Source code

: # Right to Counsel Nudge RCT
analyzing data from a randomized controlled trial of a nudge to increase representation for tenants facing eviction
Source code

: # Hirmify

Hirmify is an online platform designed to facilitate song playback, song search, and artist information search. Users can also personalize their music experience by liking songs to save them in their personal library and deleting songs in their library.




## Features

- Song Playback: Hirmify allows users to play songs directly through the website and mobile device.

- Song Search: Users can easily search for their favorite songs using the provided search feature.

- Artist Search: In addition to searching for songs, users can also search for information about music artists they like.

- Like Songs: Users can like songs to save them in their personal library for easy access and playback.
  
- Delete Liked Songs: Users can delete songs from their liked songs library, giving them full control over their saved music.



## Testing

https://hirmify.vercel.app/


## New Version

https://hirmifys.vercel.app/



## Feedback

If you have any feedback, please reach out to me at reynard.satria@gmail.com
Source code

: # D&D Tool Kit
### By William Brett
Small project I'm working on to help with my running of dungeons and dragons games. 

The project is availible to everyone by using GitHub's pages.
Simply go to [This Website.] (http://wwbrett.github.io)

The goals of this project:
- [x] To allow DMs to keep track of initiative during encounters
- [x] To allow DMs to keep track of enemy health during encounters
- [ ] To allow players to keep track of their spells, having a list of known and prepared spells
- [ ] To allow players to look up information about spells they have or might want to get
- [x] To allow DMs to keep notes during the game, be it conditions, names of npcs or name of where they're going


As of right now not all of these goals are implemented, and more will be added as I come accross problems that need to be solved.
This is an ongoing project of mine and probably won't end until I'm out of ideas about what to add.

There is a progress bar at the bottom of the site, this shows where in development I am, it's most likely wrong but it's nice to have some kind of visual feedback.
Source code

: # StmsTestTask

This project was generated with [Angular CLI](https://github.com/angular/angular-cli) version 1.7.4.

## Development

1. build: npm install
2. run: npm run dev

#### What to produce
Output the full listing above word for word.

#### Task solution
Source code

: # Right to Counsel Nudge RCT
analyzing data from a randomized controlled trial of a nudge to increase representation for tenants facing eviction
Source code

: # Hirmify

Hirmify is an online platform designed to facilitate song playback, song search, and artist information search. Users can also personalize their music experience by liking songs to save them in their personal library and deleting songs in their library.




## Features

- Song Playback: Hirmify allows users to play songs directly through the website and mobile device.

- Song Search: Users can easily search for their favorite songs using the provided search feature.

- Artist Search: In addition to searching for songs, users can also search for information about music artists they like.

- Like Songs: Users can like songs to save them in their personal library for easy access and playback.
  
- Delete Liked Songs: Users can delete songs from their liked songs library, giving them full control over their saved music.



## Testing

https://hirmify.vercel.app/


## New Version

https://hirmifys.vercel.app/



## Feedback

If you have any feedback, please reach out to me at reynard.satria@gmail.com
Source code

: # D&D Tool Kit
### By William Brett
Small project I'm working on to help with my running of dungeons and dragons games. 

The project is availible to everyone by using GitHub's pages.
Simply go to [This Website.] (http://wwbrett.github.io)

The goals of this project:
- [x] To allow DMs to keep track of initiative during encounters
- [x] To allow DMs to keep track of enemy health during encounters
- [ ] To allow players to keep track of their spells, having a list of known and prepared spells
- [ ] To allow players to look up information about spells they have or might want to get
- [x] To allow DMs to keep notes during the game, be it conditions, names of npcs or name of where they're going


As of right now not all of these goals are implemented, and more will be added as I come accross problems that need to be solved.
This is an ongoing project of mine and probably won't end until I'm out of ideas about what to add.

There is a progress bar at the bottom of the site, this shows where in development I am, it's most likely wrong but it's nice to have some kind of visual feedback.
Source code

: # StmsTestTask

This project was generated with [Angular CLI](https://github.com/angular/angular-cli) version 1.7.4.

## Development

1. build: npm install
2. run: npm run dev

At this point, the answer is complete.